TASK TO CARRY OUT. Give back exactly the lines of the entries below from the line with "and Conditional Review" to the line with "17. Declare a", inclusive, and only those.

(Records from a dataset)
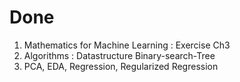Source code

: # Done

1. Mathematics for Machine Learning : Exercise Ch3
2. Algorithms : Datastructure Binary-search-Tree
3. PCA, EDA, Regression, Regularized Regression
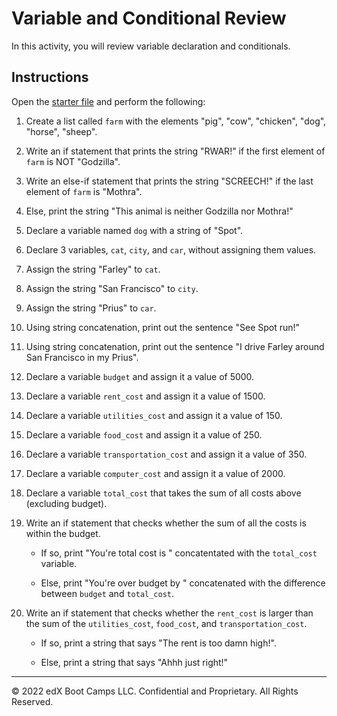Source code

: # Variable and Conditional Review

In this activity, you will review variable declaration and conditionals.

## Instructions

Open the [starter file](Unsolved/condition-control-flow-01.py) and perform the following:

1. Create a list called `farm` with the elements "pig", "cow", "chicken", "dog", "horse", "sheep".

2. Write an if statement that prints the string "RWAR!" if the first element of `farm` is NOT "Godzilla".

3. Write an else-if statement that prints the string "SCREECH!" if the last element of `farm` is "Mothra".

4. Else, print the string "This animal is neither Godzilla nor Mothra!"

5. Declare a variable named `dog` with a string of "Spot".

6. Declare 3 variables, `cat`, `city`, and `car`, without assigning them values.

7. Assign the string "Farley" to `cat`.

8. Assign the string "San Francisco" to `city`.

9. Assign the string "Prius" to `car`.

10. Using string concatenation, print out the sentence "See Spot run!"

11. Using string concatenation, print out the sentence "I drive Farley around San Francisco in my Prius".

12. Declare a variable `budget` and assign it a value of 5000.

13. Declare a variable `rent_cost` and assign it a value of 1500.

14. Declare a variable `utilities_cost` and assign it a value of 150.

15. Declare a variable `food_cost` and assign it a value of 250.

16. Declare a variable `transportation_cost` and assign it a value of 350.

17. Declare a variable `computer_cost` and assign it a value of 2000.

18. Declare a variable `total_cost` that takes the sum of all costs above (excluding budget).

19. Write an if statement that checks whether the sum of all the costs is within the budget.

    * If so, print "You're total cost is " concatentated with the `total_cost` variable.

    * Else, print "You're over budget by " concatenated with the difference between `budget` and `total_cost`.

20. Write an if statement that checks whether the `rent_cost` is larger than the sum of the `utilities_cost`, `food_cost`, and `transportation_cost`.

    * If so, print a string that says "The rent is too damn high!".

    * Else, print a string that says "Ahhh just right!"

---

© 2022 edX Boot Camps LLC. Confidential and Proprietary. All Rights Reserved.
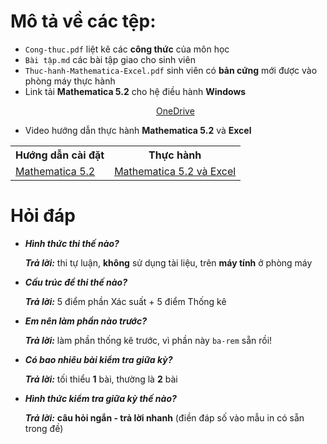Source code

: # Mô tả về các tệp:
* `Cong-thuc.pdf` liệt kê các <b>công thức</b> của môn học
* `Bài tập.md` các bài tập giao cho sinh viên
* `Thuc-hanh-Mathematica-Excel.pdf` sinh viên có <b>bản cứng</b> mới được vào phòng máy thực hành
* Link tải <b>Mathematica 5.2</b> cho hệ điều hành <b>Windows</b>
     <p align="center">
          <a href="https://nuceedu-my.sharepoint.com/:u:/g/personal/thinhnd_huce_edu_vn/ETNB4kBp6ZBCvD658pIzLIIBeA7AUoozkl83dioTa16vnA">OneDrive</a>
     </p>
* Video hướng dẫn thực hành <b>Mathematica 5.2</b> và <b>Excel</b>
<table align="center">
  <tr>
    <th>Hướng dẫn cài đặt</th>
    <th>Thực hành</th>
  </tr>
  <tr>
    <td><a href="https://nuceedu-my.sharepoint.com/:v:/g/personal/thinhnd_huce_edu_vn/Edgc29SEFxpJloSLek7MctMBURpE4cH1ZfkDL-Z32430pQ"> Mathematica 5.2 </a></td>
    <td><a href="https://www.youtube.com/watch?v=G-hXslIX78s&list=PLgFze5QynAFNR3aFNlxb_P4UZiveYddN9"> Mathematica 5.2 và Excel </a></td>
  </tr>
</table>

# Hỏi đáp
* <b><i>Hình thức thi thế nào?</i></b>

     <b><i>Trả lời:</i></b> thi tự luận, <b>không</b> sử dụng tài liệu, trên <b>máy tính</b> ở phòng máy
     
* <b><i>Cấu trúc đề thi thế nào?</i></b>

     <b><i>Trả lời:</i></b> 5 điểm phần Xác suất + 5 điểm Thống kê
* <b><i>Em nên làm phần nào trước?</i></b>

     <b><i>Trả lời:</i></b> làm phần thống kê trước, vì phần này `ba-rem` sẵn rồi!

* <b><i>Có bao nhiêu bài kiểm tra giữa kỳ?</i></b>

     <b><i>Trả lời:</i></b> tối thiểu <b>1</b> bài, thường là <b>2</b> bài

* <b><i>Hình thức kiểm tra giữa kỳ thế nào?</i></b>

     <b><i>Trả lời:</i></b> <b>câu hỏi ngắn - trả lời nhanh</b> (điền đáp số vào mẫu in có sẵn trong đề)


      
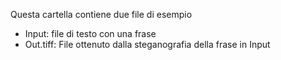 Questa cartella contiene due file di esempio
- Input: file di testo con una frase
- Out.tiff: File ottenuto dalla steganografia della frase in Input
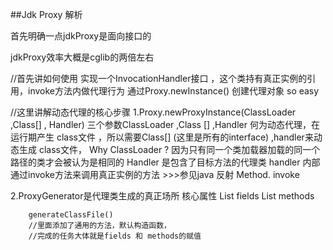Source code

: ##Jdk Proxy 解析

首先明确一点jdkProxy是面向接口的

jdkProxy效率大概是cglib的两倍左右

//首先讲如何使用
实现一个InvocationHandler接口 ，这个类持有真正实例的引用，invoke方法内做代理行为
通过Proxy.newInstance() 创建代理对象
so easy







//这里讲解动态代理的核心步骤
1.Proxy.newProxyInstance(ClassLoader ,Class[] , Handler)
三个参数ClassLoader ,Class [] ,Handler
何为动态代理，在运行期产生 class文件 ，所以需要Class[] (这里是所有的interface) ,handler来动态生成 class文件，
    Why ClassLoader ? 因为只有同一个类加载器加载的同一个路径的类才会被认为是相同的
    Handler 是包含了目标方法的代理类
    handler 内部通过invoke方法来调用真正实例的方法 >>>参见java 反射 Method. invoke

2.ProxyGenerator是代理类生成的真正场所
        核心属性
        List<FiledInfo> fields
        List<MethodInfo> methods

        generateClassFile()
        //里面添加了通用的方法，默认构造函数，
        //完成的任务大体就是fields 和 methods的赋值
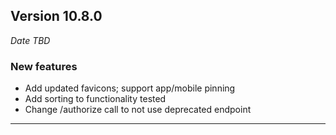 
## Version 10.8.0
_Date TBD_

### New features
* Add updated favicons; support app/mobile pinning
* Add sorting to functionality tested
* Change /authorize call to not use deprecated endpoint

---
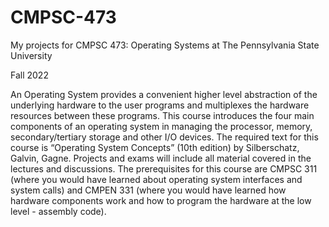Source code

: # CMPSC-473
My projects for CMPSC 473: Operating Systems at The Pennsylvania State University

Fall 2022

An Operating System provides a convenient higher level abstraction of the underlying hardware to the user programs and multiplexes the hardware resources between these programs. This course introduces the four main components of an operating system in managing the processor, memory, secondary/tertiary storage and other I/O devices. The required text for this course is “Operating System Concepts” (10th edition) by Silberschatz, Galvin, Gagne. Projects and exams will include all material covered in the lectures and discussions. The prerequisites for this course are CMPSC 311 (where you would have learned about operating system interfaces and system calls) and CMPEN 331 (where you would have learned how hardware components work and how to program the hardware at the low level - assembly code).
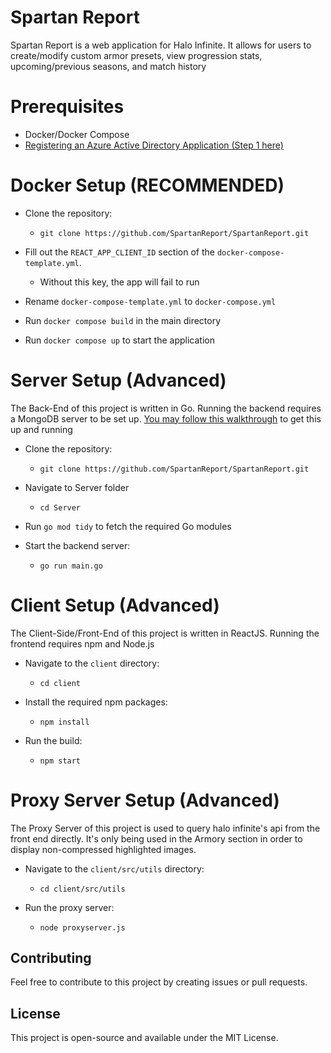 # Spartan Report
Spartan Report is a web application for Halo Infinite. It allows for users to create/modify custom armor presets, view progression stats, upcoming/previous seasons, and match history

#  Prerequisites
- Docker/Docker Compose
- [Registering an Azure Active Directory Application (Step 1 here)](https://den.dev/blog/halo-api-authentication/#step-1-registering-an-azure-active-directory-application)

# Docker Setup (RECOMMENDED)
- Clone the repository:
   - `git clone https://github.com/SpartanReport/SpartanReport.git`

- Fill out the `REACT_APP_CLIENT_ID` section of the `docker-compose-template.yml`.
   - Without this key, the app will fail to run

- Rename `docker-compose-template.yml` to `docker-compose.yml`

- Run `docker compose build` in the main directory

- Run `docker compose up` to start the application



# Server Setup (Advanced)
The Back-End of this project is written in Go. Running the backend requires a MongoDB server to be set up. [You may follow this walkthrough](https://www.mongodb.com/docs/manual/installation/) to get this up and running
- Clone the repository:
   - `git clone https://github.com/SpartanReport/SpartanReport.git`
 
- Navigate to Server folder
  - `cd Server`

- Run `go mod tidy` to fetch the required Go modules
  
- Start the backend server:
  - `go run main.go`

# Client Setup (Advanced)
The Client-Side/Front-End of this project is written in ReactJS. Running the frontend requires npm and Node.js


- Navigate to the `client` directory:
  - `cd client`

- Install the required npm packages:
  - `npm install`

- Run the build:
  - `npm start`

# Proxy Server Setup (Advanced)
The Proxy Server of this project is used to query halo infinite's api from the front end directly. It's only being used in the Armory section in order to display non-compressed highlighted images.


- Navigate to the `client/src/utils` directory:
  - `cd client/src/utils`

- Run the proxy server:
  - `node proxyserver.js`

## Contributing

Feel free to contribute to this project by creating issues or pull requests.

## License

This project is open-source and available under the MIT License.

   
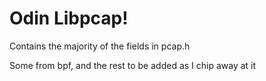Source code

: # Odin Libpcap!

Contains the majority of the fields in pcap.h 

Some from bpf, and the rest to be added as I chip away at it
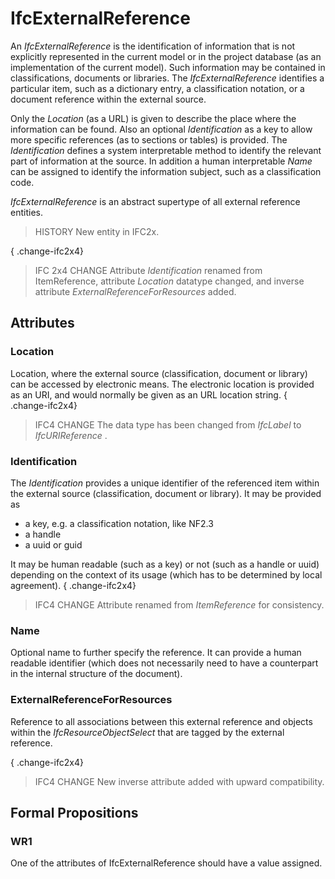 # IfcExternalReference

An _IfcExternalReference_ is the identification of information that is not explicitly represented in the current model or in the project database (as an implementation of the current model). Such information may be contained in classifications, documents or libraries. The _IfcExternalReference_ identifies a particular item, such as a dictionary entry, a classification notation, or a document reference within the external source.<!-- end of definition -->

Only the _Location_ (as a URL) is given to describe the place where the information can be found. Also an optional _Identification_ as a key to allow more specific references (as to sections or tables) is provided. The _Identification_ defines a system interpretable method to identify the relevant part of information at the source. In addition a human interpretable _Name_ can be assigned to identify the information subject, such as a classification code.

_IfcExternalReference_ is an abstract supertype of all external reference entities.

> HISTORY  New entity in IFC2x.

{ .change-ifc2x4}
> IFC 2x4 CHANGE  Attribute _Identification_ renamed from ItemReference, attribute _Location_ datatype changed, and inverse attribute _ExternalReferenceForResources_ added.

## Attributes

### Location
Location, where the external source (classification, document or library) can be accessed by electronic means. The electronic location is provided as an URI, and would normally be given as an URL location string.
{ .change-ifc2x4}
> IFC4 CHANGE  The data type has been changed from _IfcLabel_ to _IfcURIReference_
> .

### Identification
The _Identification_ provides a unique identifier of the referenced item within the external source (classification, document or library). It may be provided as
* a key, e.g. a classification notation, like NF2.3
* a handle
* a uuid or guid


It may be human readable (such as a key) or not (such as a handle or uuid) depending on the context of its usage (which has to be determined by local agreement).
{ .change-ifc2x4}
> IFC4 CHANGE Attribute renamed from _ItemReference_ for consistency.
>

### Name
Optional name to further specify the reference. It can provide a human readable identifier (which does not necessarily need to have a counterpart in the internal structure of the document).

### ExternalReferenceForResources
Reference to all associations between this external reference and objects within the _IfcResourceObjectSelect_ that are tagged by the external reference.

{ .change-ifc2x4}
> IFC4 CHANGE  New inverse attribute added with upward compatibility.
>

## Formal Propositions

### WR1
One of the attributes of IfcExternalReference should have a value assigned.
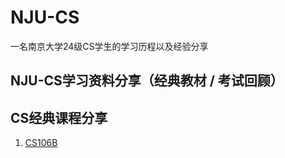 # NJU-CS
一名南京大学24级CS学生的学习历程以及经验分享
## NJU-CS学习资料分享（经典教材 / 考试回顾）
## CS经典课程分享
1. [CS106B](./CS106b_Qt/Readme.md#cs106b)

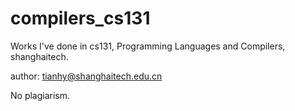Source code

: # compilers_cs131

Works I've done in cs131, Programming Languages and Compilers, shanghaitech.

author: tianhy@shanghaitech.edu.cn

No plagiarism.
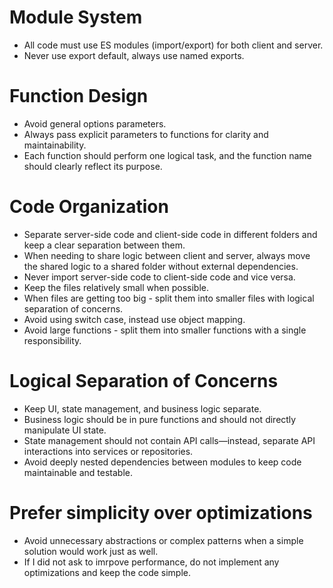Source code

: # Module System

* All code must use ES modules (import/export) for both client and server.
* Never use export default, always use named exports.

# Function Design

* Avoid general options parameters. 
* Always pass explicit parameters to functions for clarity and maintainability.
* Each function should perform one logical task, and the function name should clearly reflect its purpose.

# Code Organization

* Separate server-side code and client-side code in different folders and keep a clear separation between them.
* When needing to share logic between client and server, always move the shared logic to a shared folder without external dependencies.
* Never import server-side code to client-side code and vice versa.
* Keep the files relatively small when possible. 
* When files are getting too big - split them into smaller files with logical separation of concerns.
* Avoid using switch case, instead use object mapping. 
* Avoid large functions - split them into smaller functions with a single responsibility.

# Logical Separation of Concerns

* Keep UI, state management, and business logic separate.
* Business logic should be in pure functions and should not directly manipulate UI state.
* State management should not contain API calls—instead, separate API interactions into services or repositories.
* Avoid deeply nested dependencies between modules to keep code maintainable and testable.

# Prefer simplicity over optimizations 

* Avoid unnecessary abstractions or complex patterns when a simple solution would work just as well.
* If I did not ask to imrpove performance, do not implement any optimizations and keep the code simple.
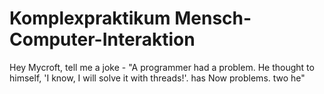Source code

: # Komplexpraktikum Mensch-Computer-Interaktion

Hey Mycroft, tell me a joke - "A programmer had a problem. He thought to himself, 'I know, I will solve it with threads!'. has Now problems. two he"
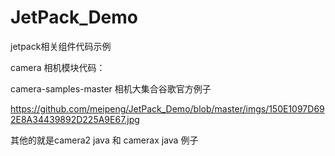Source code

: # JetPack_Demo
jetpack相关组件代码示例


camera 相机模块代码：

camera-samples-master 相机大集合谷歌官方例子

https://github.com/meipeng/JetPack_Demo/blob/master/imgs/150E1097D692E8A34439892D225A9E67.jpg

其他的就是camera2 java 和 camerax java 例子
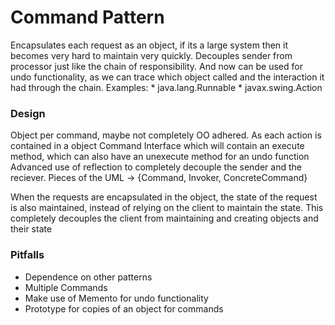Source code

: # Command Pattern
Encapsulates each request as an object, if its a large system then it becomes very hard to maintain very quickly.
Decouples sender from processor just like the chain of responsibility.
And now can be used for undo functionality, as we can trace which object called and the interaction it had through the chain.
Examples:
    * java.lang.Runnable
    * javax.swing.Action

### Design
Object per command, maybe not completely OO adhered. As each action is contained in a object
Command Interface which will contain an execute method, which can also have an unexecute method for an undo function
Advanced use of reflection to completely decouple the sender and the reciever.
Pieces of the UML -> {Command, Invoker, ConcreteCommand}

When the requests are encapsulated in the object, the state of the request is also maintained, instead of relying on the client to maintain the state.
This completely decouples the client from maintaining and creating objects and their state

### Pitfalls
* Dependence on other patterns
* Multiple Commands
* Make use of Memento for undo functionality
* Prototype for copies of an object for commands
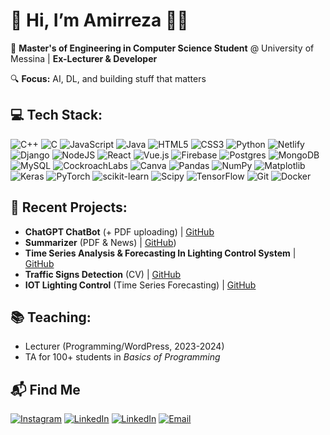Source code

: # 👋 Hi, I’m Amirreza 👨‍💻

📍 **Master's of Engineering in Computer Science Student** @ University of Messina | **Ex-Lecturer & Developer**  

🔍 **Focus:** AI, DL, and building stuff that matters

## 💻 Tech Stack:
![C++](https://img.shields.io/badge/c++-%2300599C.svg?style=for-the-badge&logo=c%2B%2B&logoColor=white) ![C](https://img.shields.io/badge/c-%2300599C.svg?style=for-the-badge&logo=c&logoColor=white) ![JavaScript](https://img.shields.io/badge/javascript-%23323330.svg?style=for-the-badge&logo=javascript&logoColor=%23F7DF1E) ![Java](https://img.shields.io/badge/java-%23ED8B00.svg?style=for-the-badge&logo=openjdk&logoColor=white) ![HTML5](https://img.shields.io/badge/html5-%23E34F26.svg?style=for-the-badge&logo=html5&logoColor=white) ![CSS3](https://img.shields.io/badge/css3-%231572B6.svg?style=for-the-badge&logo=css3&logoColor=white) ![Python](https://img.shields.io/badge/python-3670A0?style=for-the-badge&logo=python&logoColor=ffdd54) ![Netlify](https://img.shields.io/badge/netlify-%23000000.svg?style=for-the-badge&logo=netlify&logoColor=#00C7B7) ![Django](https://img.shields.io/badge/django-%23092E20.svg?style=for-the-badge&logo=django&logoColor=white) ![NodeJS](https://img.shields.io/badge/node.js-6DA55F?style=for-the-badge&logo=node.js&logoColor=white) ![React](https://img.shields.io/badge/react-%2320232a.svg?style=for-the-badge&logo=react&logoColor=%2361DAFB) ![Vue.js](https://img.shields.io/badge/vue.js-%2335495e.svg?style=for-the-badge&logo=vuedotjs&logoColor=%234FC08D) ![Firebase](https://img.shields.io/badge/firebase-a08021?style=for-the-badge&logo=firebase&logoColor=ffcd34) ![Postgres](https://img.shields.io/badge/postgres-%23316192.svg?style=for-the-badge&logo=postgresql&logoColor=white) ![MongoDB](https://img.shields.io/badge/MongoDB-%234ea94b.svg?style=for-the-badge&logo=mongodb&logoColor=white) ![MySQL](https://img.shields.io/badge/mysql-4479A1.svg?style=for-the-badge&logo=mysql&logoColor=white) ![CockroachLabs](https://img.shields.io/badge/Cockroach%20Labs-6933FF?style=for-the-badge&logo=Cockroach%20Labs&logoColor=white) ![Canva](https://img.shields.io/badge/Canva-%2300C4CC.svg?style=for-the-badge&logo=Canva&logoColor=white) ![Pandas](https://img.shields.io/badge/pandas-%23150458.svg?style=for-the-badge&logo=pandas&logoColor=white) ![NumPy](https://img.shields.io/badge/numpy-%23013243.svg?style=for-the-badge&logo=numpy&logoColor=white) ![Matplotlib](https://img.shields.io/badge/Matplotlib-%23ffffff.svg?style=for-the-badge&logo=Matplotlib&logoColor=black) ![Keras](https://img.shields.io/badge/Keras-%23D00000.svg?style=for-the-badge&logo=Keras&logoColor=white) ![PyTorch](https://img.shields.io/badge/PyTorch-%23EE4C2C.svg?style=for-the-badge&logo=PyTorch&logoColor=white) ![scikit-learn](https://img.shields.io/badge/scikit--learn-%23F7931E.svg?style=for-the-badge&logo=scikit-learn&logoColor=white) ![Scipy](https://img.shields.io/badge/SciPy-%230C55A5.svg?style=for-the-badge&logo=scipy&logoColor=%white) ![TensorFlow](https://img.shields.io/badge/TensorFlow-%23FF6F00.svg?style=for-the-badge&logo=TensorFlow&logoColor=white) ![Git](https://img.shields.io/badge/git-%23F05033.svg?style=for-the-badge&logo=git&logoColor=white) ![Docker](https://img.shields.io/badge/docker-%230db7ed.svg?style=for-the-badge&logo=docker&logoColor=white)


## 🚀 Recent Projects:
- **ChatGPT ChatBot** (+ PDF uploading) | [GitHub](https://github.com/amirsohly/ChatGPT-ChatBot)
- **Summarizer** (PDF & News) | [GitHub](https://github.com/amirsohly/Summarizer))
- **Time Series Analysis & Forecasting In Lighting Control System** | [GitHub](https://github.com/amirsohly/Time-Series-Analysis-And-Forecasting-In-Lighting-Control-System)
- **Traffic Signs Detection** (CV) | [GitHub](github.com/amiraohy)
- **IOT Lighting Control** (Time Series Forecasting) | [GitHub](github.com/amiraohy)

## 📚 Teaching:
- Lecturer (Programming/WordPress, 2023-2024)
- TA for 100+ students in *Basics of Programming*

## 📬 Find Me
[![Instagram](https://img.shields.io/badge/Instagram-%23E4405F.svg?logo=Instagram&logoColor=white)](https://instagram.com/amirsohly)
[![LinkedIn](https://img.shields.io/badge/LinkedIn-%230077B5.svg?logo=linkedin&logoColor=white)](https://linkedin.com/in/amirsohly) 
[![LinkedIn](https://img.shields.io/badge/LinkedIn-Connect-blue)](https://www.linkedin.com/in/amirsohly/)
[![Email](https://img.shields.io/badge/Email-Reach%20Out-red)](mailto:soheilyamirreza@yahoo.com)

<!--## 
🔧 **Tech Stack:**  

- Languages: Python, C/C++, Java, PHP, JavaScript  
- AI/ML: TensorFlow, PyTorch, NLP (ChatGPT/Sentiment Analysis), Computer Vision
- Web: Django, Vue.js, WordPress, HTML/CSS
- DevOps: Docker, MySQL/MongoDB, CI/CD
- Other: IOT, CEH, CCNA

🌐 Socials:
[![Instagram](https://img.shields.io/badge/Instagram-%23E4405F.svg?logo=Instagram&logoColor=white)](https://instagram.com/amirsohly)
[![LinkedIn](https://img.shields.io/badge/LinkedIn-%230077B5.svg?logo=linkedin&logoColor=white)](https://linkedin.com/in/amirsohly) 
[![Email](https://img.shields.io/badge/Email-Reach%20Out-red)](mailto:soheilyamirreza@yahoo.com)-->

WRITTEN ANSWER.
: # Variable and Conditional Review

In this activity, you will review variable declaration and conditionals.

## Instructions

Open the [starter file](Unsolved/condition-control-flow-01.py) and perform the following:

1. Create a list called `farm` with the elements "pig", "cow", "chicken", "dog", "horse", "sheep".

2. Write an if statement that prints the string "RWAR!" if the first element of `farm` is NOT "Godzilla".

3. Write an else-if statement that prints the string "SCREECH!" if the last element of `farm` is "Mothra".

4. Else, print the string "This animal is neither Godzilla nor Mothra!"

5. Declare a variable named `dog` with a string of "Spot".

6. Declare 3 variables, `cat`, `city`, and `car`, without assigning them values.

7. Assign the string "Farley" to `cat`.

8. Assign the string "San Francisco" to `city`.

9. Assign the string "Prius" to `car`.

10. Using string concatenation, print out the sentence "See Spot run!"

11. Using string concatenation, print out the sentence "I drive Farley around San Francisco in my Prius".

12. Declare a variable `budget` and assign it a value of 5000.

13. Declare a variable `rent_cost` and assign it a value of 1500.

14. Declare a variable `utilities_cost` and assign it a value of 150.

15. Declare a variable `food_cost` and assign it a value of 250.

16. Declare a variable `transportation_cost` and assign it a value of 350.

17. Declare a variable `computer_cost` and assign it a value of 2000.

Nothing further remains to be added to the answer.